Social media 'provides important support for children in care'

By Nina Jacobs

| 02 February 2018

Social media can bring psychological and emotional benefits to young people in care outweighing the potential risks it poses, a study has found.

Researchers say social media can provide important "psychosocial support" for children in care. Picture: Littleny/

Research carried out by the University of East Anglia's Centre for Research on the Child and Family found that social media provided a "window to life before being in care" and helped looked-after young people deal with the "stigma and shame" they felt about being in care.

Not only was the use of social media helpful for young people living in care to maintain healthy and appropriate birth family relationships, but it also eased transitions between placements, the report said.

Being part of an online community is also useful in tackling problems such as homelessness among young people transitioning from care - by providing access to support networks to help them find housing - as well as providing opportunities for their personal progression, the report adds.

The study, based on more than 100 visits across seven months to 10 young people aged between 14 and 18 across four residential care settings in England, highlighted the importance of digital networks in increasing self-esteem and mental wellbeing.

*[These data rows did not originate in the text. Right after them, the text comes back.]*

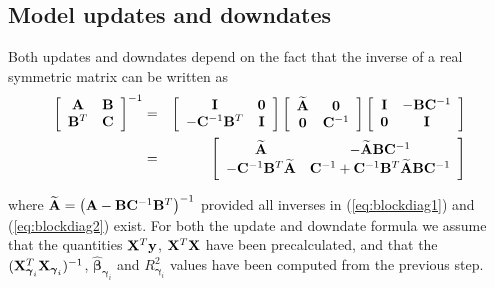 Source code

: \documentclass[12pt]{article}
\def\vectorfontone{\bf}
\def\vectorfonttwo{\boldsymbol}
\def\vy{{\vectorfontone y}}                      %
\def\vzero{{\vectorfontone 0}}
\def\vbeta{{\vectorfonttwo \beta}}               %
\def\vgamma{{\vectorfonttwo \gamma}}             %
\def\matrixfontone{\bf}
\def\mA{{\matrixfontone A}}                      %
\def\mB{{\matrixfontone B}}                      %
\def\mC{{\matrixfontone C}}                      %
\def\mI{{\matrixfontone I}}                      %
\def\mX{{\matrixfontone X}}                      %
\def\ds{\displaystyle}
\begin{document}
\subsection{Model updates and downdates} 

Both updates and downdates depend on the fact that
the inverse of a real symmetric matrix can be written as
\begin{eqnarray}
	\ds \left[ \begin{array}{cc}
		\mA   & \mB \\
		\mB^T & \mC
	\end{array} \right]^{-1}
	&  = &
	\ds \left[ \begin{array}{cc}
		\mI & \vzero \\
		-\mC^{-1}\mB^T &  \mI
	\end{array} \right]
	\left[ \begin{array}{cc}
		\widetilde{\mA} & \vzero \\
		\vzero & \mC^{-1}
	\end{array} \right]
	\left[ \begin{array}{cc}
		\mI    & -\mB\mC^{-1}\\
		\vzero & \mI
	\end{array} \right] \label{eq:blockdiag1}\\
	&  = &
	\ds\left[
	\begin{array}{cc}
		\widetilde{\mA}
		& - \widetilde{\mA}\mB\mC^{-1} \\
		-\mC^{-1}\mB^T\widetilde{\mA}
		& \mC^{-1} + \mC^{-1}\mB^T\widetilde{\mA}\mB\mC^{-1}
	\end{array}\right]\label{eq:blockdiag2}
\end{eqnarray}

\noindent where $\widetilde{\mA} = \left(\mA-\mB\mC^{-1}\mB^T\right)^{-1}$
provided all inverses in (\ref{eq:blockdiag1}) and
(\ref{eq:blockdiag2}) exist. 
For both the update and downdate formula we assume that the quantities
$\mX^T\vy$, $\mX^T\mX$ have been precalculated, and that the $(\mX_{\vgamma_i}^T\mX_{\vgamma_i})^{-1}$, 
$\widehat{\vbeta}_{\vgamma_i}$ and $R_{\vgamma_i}^2$ values have been computed from the previous step.
\end{document}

Lead researcher Dr Simon Hammond carried out in-depth observations on the sample group about how they routinely used social media in their everyday lives as well as conducting focus groups and interviews with both the young people and residential care staff.

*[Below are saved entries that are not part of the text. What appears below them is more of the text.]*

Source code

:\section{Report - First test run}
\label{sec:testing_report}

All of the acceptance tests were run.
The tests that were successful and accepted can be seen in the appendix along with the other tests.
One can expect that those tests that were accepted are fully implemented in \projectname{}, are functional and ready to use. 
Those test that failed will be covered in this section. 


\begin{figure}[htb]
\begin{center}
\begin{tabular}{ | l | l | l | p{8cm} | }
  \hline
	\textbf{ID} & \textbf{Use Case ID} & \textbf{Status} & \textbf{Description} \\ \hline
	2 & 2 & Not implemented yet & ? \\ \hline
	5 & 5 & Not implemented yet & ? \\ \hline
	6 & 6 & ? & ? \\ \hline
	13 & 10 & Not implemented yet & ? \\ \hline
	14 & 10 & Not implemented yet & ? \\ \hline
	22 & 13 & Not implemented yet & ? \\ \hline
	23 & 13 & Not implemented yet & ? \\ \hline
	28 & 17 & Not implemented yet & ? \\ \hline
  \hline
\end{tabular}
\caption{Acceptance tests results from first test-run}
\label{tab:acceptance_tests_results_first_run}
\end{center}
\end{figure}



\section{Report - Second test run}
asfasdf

"The young people we worked with talked about how many friends or followers they had on social media," he said.

"It was the contacts outside their immediate state care environment that young people saw as their most precious commodity."

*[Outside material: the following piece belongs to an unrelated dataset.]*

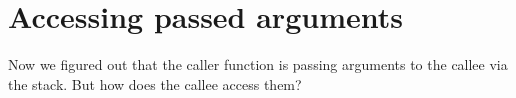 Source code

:\chapter{Accessing passed arguments}
\myindex{\Stack}

Now we figured out that the \gls{caller} function is passing arguments to the \gls{callee} via the stack. 
But how does the \gls{callee} access them?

Hammond said the psychosocial support gained from using social media was particularly important in tackling feelings of depression, isolation and worthlessness frequently reported by young people in care.

"Young people in care face harder, faster and steeper transitions into adulthood with fewer resources than their peers," he said.

"Placement instability often leads to young people feeling abandoned and isolated at points in their lives when they are at their most vulnerable," he added.

The study also showed that while social media gave young people in care the chance to network with organisations that could help them with opportunities for personal progression, many were not always keen to "like" or "follow" them for fear of highlighting their own care experience, leaving them vulnerable to stigma.

Hammond said that social care professionals should adopt a "digital resilience informed approach" which recognised potential vulnerabilities while supporting young people to engage in online networks.

"This is important as our research reveals that social networks need to be viewed as an important resource for psychosocial support and that the risks shift as young people mature and progress towards independence," he said.

Andy Burrows, associate head of child safety online at the NSPCC, welcomed the findings but urged vigilance among social media providers that their sites are safe for young users.

"This valuable piece of work makes clear the benefits of social media for looked-after children," he said.

"However, social networking carries risks as well as benefits and there is a responsibility on social media sites to make their platforms safe for their young users, including looked after children who can often be particularly vulnerable, so that they are free to enjoy the online world."

The research, which is due to published in the British Journal of Social Work, has been released ahead of Safer Internet Day on 6 February.